Mais avant, survenait ce qui a été appelé « rectification de la trajectoire de la Transition », un certain 24 mai 2021. Le président de la Transition d’alors, Bah N’Daw, et son Premier ministre, Moctar Ouane ont été « mis hors de leurs prérogatives » par le vice-président, Colonel Assimi Goita. Cette opération fut qualifiée par certains de « coup dans le coup ». Dès lors, beaucoup constatèrent une certaine radicalisation de la Transition se matérialisant par des ruptures diplomatiques, un durcissement du langage gouvernemental, entre autres. Les auteurs originels du putsch ne s’en cachaient plus. Ils n’auraient pas pris autant de risques pour céder le pouvoir aussi facilement. Désormais, le pouvoir leur appartient exclusivement. Et depuis, l’on assiste à une « montée en puissance » de l’armée malienne notamment grâce au nouveau partenaire russe mais aussi à une réappropriation de l’aspect sécuritaire dans son ensemble par les autorités de Transition.

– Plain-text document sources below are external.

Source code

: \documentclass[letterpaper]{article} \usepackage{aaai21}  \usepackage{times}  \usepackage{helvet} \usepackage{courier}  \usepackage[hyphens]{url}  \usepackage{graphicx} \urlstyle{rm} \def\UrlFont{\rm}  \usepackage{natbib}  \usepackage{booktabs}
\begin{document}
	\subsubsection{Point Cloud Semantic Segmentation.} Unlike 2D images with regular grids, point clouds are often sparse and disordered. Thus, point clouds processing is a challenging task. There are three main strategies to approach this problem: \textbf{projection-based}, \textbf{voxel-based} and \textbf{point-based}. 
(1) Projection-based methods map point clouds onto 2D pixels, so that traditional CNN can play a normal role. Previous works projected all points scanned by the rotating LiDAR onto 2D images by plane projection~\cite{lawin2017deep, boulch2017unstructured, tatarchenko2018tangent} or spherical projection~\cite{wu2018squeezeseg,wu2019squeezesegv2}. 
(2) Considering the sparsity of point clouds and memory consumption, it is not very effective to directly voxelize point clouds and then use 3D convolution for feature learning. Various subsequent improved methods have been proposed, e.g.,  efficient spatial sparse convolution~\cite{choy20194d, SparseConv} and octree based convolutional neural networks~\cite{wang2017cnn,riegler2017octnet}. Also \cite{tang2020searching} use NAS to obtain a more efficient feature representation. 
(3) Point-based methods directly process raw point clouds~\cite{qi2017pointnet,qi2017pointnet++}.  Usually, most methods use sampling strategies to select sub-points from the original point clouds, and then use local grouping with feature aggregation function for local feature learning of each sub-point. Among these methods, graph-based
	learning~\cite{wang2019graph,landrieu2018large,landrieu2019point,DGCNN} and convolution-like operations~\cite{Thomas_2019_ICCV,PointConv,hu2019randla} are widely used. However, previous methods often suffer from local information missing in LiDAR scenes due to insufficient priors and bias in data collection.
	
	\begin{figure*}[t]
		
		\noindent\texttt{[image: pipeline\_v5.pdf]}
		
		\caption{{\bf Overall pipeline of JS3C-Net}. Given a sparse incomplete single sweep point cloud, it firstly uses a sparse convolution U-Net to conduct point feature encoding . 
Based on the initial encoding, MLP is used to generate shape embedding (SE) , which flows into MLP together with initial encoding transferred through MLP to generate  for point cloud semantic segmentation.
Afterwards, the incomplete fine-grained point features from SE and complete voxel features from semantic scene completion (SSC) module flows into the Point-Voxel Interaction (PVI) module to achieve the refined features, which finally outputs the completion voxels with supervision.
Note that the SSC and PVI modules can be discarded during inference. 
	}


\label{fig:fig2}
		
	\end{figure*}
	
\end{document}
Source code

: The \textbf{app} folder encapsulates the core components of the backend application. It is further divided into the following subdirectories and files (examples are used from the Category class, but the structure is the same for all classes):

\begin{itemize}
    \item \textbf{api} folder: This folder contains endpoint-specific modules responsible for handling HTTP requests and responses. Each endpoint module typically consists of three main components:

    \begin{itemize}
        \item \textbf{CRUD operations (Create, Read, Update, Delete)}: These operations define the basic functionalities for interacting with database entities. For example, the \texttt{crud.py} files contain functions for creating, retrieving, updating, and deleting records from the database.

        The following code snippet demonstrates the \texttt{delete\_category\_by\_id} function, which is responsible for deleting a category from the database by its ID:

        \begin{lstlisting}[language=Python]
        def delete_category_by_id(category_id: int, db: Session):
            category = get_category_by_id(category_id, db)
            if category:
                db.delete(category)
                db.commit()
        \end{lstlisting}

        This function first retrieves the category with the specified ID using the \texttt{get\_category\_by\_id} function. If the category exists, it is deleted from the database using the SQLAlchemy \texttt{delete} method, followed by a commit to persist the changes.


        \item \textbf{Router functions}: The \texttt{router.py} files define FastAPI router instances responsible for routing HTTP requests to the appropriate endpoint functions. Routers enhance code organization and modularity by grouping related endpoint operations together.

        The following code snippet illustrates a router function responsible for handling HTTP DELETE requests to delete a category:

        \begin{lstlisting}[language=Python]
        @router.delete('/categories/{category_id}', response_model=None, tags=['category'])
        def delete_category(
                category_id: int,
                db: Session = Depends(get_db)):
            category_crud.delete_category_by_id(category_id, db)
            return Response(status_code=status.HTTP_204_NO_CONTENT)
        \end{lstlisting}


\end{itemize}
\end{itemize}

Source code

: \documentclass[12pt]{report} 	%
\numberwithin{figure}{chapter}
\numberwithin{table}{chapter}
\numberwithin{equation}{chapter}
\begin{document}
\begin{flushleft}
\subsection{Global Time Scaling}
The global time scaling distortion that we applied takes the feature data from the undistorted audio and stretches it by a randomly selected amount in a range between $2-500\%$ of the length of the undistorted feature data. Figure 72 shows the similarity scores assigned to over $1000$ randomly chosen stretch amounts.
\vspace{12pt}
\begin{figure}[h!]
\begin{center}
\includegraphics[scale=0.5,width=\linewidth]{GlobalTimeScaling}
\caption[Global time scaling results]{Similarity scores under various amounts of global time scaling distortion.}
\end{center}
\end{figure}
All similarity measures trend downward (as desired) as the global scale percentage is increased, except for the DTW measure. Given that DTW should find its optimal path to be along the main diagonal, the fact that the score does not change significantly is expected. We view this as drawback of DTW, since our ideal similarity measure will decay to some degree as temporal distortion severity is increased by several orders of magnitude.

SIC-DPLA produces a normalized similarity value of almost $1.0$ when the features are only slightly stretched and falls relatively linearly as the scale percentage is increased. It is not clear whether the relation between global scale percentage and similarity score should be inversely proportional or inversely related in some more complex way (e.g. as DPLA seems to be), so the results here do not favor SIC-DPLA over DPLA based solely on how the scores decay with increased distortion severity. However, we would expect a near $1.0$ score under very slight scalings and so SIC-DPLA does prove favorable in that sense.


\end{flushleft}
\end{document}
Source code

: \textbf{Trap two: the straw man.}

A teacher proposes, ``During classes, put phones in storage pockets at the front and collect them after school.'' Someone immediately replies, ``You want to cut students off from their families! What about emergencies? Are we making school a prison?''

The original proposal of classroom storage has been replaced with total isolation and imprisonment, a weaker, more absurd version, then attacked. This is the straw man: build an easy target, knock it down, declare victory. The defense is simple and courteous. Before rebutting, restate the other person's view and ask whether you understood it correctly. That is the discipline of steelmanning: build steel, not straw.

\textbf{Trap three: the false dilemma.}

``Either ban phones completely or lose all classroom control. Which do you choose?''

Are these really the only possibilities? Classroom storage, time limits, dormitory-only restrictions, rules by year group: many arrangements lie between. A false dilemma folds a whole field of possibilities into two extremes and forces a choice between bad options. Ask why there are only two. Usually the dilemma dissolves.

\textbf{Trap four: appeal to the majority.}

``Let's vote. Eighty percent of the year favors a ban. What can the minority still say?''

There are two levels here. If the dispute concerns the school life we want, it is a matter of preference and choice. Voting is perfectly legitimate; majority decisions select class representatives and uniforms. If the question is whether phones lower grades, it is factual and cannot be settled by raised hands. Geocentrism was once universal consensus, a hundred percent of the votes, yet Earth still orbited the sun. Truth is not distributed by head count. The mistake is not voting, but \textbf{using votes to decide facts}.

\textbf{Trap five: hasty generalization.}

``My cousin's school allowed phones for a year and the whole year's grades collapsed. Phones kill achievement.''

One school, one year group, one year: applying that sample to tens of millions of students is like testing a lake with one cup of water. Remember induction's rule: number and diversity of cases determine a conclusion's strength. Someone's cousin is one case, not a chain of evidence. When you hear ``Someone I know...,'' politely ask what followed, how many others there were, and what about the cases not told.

Une « montée en puissance » qui aura certainement servi comme argument à l’instauration d’une journée de la « souveraineté retrouvée » avec la grande mobilisation du 14 janvier 2022 à Bamako contre les sanctions de la CEDEAO. Le Premier ministre, Choguel Maiga, dira à cet effet qu’« il n’y a pas une portion du territoire malien où l’armée malienne ne peut pas aller ». D’où certainement le fait qu’il ne put se rendre à Ansongo et Bourem pour des raisons sécuritaires. Et qu’en même temps, 57 policiers maliens ont été transportés à Ménaka par la MINUSMA à travers quatre hélicoptères, et ce à la demande du gouvernement malien. Sans oublier, le fait qu’également les mouvements composants la CMA fusionnent et que, dans la foulée, ils montent une opération de sécurisation au nord notamment à Kidal et à Ber, sans l’aval de Bamako. Ce choix des autorités de la Transition rappelle fort une terminologie employée aux premières heures du régime d’IBK lorsque celui-ci avait été déclarée 2014 comme l’« année de la lutte contre la corruption ». En guise de résultats, nous avons eu « les engrais frelatés » et les « équipements militaires surfacturés ». D’autres scandales de corruption suivirent les années suivantes.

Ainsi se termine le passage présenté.